思い込みを崩す「公平な比較」
電動キックボードは危険というイメージが広がった背景には、「自転車より4〜10倍も事故率が高い」という従来研究の数字がありました。
この数字は各地の規制強化の根拠にもなりましたが、比較の条件がそろっていないという弱点が指摘されてきました。
たとえば、自転車は私有、キックボードはレンタルという違いが混ざっていたり、どれくらい乗ったかという“乗車量”の差(暴露量)を十分に調整していなかったりという問題があったのです。
そこで研究チームは「不公平な比較になっていないか」をあらためて問い直し、同じ土俵での公平な比較に挑みました。
調査はヨーロッパ7都市で行われ、期間は2022年7月から2023年8月までです。
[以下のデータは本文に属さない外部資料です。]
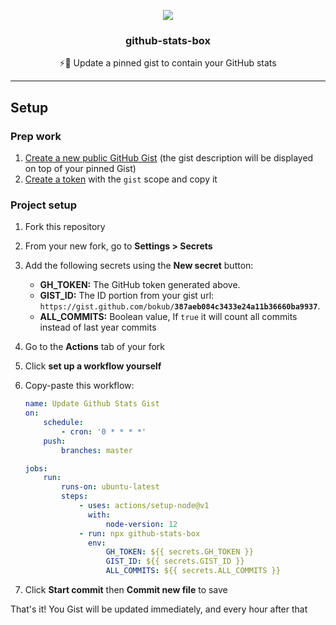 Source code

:<p align="center">
  <a href="https://gist.github.com/bokub/387aeb084c3433e24a11b36660ba9937">
    <img src="https://user-images.githubusercontent.com/17952318/90407883-52b56000-e0a7-11ea-9da4-d9fac75372c1.png">
  </a>
  <h3 align="center">github-stats-box</h3>
  <p align="center">⚡️📌 Update a pinned gist to contain your GitHub stats</p>
</p>

---

## Setup

### Prep work

1. [Create a new public GitHub Gist](https://gist.github.com/new) (the gist description will be displayed on top of your pinned Gist)
2. [Create a token](https://github.com/settings/tokens/new) with the `gist` scope and copy it

### Project setup

1. Fork this repository
2. From your new fork, go to **Settings > Secrets**
3. Add the following secrets using the **New secret** button:

    - **GH_TOKEN:** The GitHub token generated above.
    - **GIST_ID:** The ID portion from your gist url: `https://gist.github.com/bokub/`**`387aeb084c3433e24a11b36660ba9937`**.
    - **ALL_COMMITS:** Boolean value, If `true` it will count all commits instead of last year commits

4. Go to the **Actions** tab of your fork
5. Click **set up a workflow yourself**
6. Copy-paste this workflow:

    ```yaml
    name: Update Github Stats Gist
    on:
        schedule:
            - cron: '0 * * * *'
        push:
            branches: master

    jobs:
        run:
            runs-on: ubuntu-latest
            steps:
                - uses: actions/setup-node@v1
                  with:
                      node-version: 12
                - run: npx github-stats-box
                  env:
                      GH_TOKEN: ${{ secrets.GH_TOKEN }}
                      GIST_ID: ${{ secrets.GIST_ID }}
                      ALL_COMMITS: ${{ secrets.ALL_COMMITS }}
    ```

7. Click **Start commit** then **Commit new file** to save

That's it! You Gist will be updated immediately, and every hour after that
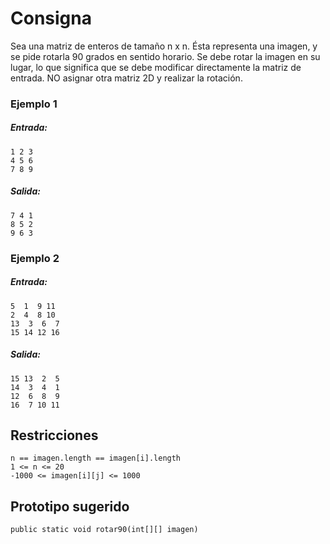 # Consigna
Sea una matriz de enteros de tamaño n x n. Ésta representa una imagen, y se pide rotarla 90 grados en sentido horario.
Se debe rotar la imagen en su lugar, lo que significa que se debe modificar directamente la matriz de entrada.
NO asignar otra matriz 2D y realizar la rotación.

### Ejemplo 1
##### Entrada:
```
1 2 3
4 5 6
7 8 9
```
##### Salida:
```
7 4 1
8 5 2
9 6 3
```
### Ejemplo 2
##### Entrada:
```
5  1  9 11
2  4  8 10
13  3  6  7
15 14 12 16
```
##### Salida:
```
15 13  2  5
14  3  4  1
12  6  8  9
16  7 10 11
```
## Restricciones
```
n == imagen.length == imagen[i].length
1 <= n <= 20
-1000 <= imagen[i][j] <= 1000
```
## Prototipo sugerido
`public static void rotar90(int[][] imagen)` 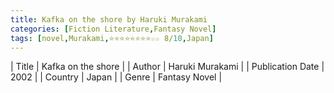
 ```yaml
---
title: Kafka on the shore by Haruki Murakami
categories: [Fiction Literature,Fantasy Novel]
tags: [novel,Murakami,⭐⭐⭐⭐⭐⭐⭐⭐☆☆ 8/10,Japan]
---
```

        
| Title | Kafka on the shore  |
| Author |  Haruki Murakami  |
| Publication Date | 2002   |
| Country | Japan |
| Genre | Fantasy Novel  |
         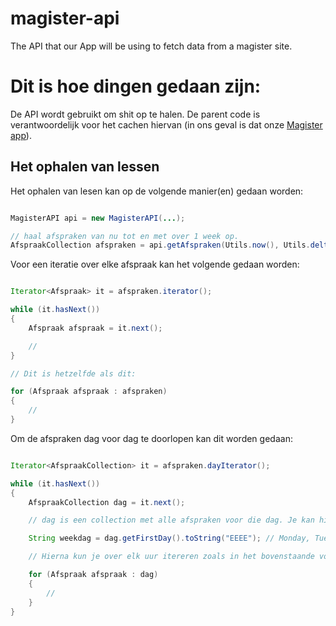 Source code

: # magister-api
The API that our App will be using to fetch data from a magister site.


# Dit is hoe dingen gedaan zijn:

De API wordt gebruikt om shit op te halen. De parent code is verantwoordelijk
voor het cachen hiervan (in ons geval is dat onze [Magister app](https://github.com/Magister-Android/Magister-Android)).

## Het ophalen van lessen

Het ophalen van lesen kan op de volgende manier(en) gedaan worden:

```java

MagisterAPI api = new MagisterAPI(...);

// haal afspraken van nu tot en met over 1 week op.
AfspraakCollection afspraken = api.getAfspraken(Utils.now(), Utils.deltaDays(7));

```

Voor een iteratie over elke afspraak kan het volgende gedaan worden:

```java

Iterator<Afspraak> it = afspraken.iterator();

while (it.hasNext())
{
	Afspraak afspraak = it.next();

	//
}

// Dit is hetzelfde als dit:

for (Afspraak afspraak : afspraken)
{
	//
}

```

Om de afspraken dag voor dag te doorlopen kan dit worden gedaan:

```java

Iterator<AfspraakCollection> it = afspraken.dayIterator();

while (it.hasNext())
{
	AfspraakCollection dag = it.next();

	// dag is een collection met alle afspraken voor die dag. Je kan hiervan een JodaTime LocalDate instance krijgen:

	String weekdag = dag.getFirstDay().toString("EEEE"); // Monday, Tuesday.. etc

	// Hierna kun je over elk uur itereren zoals in het bovenstaande voorbeeld aangegeven

	for (Afspraak afspraak : dag)
	{
		//
	}
}

```
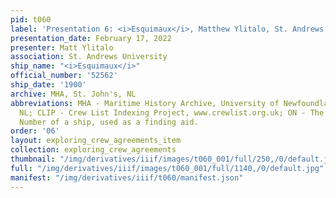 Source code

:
 ```yaml
---
pid: t060
label: 'Presentation 6: <i>Esquimaux</i>, Matthew Ylitalo, St. Andrews'
presentation_date: February 17, 2022
presenter: Matt Ylitalo
association: St. Andrews University
ship_name: "<i>Esquimaux</i>"
official_number: '52562'
ship_date: '1900'
archive: MHA, St. John's, NL
abbreviations: MHA - Maritime History Archive, University of Newfoundland, St. John's
  NL; CLIP - Crew List Indexing Project, www.crewlist.org.uk; ON - The permanent Official
  Number of a ship, used as a finding aid.
order: '06'
layout: exploring_crew_agreements_item
collection: exploring_crew_agreements
thumbnail: "/img/derivatives/iiif/images/t060_001/full/250,/0/default.jpg"
full: "/img/derivatives/iiif/images/t060_001/full/1140,/0/default.jpg"
manifest: "/img/derivatives/iiif/t060/manifest.json"
---
```

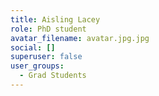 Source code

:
 ```yaml
---
title: Aisling Lacey
role: PhD student
avatar_filename: avatar.jpg.jpg
social: []
superuser: false
user_groups:
  - Grad Students
---
```


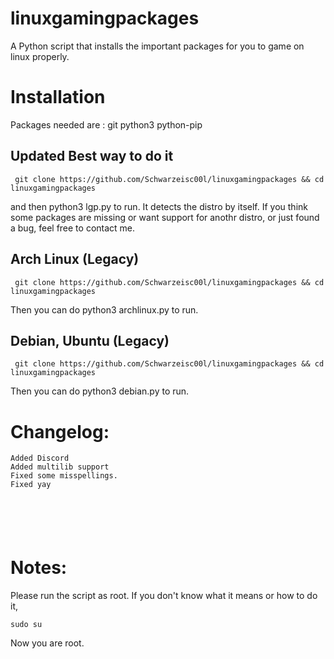 # linuxgamingpackages
A Python script that installs the important packages for you to game on linux properly.


# Installation
Packages needed are : git python3 python-pip



## Updated Best way to do it
```
 git clone https://github.com/Schwarzeisc00l/linuxgamingpackages && cd linuxgamingpackages
 ```
 and then python3 lgp.py to run. It detects the distro by itself. If you think some packages are missing or want support for anothr distro, or just found a bug, feel free to contact me.


## Arch Linux (Legacy)
```
 git clone https://github.com/Schwarzeisc00l/linuxgamingpackages && cd linuxgamingpackages
 ```
Then you can do python3 archlinux.py to run.
## Debian, Ubuntu (Legacy)
```
 git clone https://github.com/Schwarzeisc00l/linuxgamingpackages && cd linuxgamingpackages
```
Then you can do python3 debian.py to run.



# Changelog:
```
Added Discord
Added multilib support
Fixed some misspellings.
Fixed yay






```

# Notes:
Please run the script as root. If you don't know what it means or how to do it,

```
sudo su
```
Now you are root.
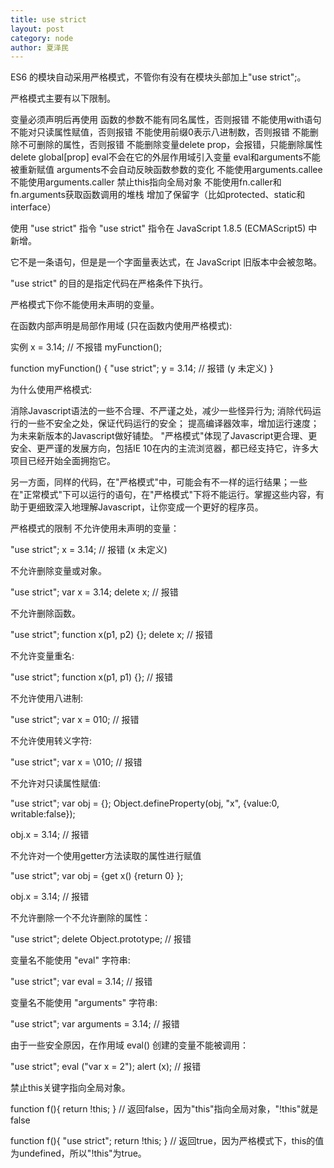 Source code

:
 ```yaml
---
title: use strict
layout: post
category: node
author: 夏泽民
---
```

ES6 的模块自动采用严格模式，不管你有没有在模块头部加上"use strict";。

严格模式主要有以下限制。

变量必须声明后再使用
函数的参数不能有同名属性，否则报错
不能使用with语句
不能对只读属性赋值，否则报错
不能使用前缀0表示八进制数，否则报错
不能删除不可删除的属性，否则报错
不能删除变量delete prop，会报错，只能删除属性delete global[prop]
eval不会在它的外层作用域引入变量
eval和arguments不能被重新赋值
arguments不会自动反映函数参数的变化
不能使用arguments.callee
不能使用arguments.caller
禁止this指向全局对象
不能使用fn.caller和fn.arguments获取函数调用的堆栈
增加了保留字（比如protected、static和interface）
<!-- more -->
使用 "use strict" 指令
"use strict" 指令在 JavaScript 1.8.5 (ECMAScript5) 中新增。

它不是一条语句，但是是一个字面量表达式，在 JavaScript 旧版本中会被忽略。

"use strict" 的目的是指定代码在严格条件下执行。

严格模式下你不能使用未声明的变量。



在函数内部声明是局部作用域 (只在函数内使用严格模式):

实例
x = 3.14;       // 不报错
myFunction();

function myFunction() {
   "use strict";
    y = 3.14;   // 报错 (y 未定义)
}

为什么使用严格模式:

消除Javascript语法的一些不合理、不严谨之处，减少一些怪异行为;
消除代码运行的一些不安全之处，保证代码运行的安全；
提高编译器效率，增加运行速度；
为未来新版本的Javascript做好铺垫。
"严格模式"体现了Javascript更合理、更安全、更严谨的发展方向，包括IE 10在内的主流浏览器，都已经支持它，许多大项目已经开始全面拥抱它。

另一方面，同样的代码，在"严格模式"中，可能会有不一样的运行结果；一些在"正常模式"下可以运行的语句，在"严格模式"下将不能运行。掌握这些内容，有助于更细致深入地理解Javascript，让你变成一个更好的程序员。

严格模式的限制
不允许使用未声明的变量：

"use strict";
x = 3.14;                // 报错 (x 未定义)

不允许删除变量或对象。

"use strict";
var x = 3.14;
delete x;                // 报错

不允许删除函数。

"use strict";
function x(p1, p2) {};
delete x;                // 报错 

不允许变量重名:

"use strict";
function x(p1, p1) {};   // 报错

不允许使用八进制:

"use strict";
var x = 010;             // 报错

不允许使用转义字符:

"use strict";
var x = \010;            // 报错

不允许对只读属性赋值:

"use strict";
var obj = {};
Object.defineProperty(obj, "x", {value:0, writable:false});

obj.x = 3.14;            // 报错

不允许对一个使用getter方法读取的属性进行赋值

"use strict";
var obj = {get x() {return 0} };

obj.x = 3.14;            // 报错

不允许删除一个不允许删除的属性：

"use strict";
delete Object.prototype; // 报错

变量名不能使用 "eval" 字符串:

"use strict";
var eval = 3.14;         // 报错

变量名不能使用 "arguments" 字符串:

"use strict";
var arguments = 3.14;    // 报错

由于一些安全原因，在作用域 eval() 创建的变量不能被调用：

"use strict";
eval ("var x = 2");
alert (x);               // 报错

禁止this关键字指向全局对象。

function f(){
    return !this;
} 
// 返回false，因为"this"指向全局对象，"!this"就是false

function f(){ 
    "use strict";
    return !this;
} 
// 返回true，因为严格模式下，this的值为undefined，所以"!this"为true。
比較対象は同じシェアリング会社のレンタル車両に限定し、電動キックボードと電動アシスト自転車を「同じ街・同じ運用ルール」で走らせました。
レンタル車両はGPSにより指定エリアの外に出ると電動駆動が停止する仕組みで運用されており、走行データはGPSを高頻度で記録し、走った距離・時間・利用回数を正確に把握しました。
分析に用いた“暴露量(exposure:どれくらい乗ったかの指標)”は「距離」「時間」「利用回数」の3種類で、事故件数をそれぞれで割って事故率を出しました。
対象としたのは「けがを伴う事故」に限り、車両故障が主因のケースは除外しました。両者の事故率の差は発生率比(IRR)で比べ、都市ごとのデータ量の偏りは混合効果モデルでならしました。
このように、場所・車両の所有形態・利用状況・“どれくらい乗ったか”をそろえたうえで、フェアな比較をめざした点がこの研究の特徴です。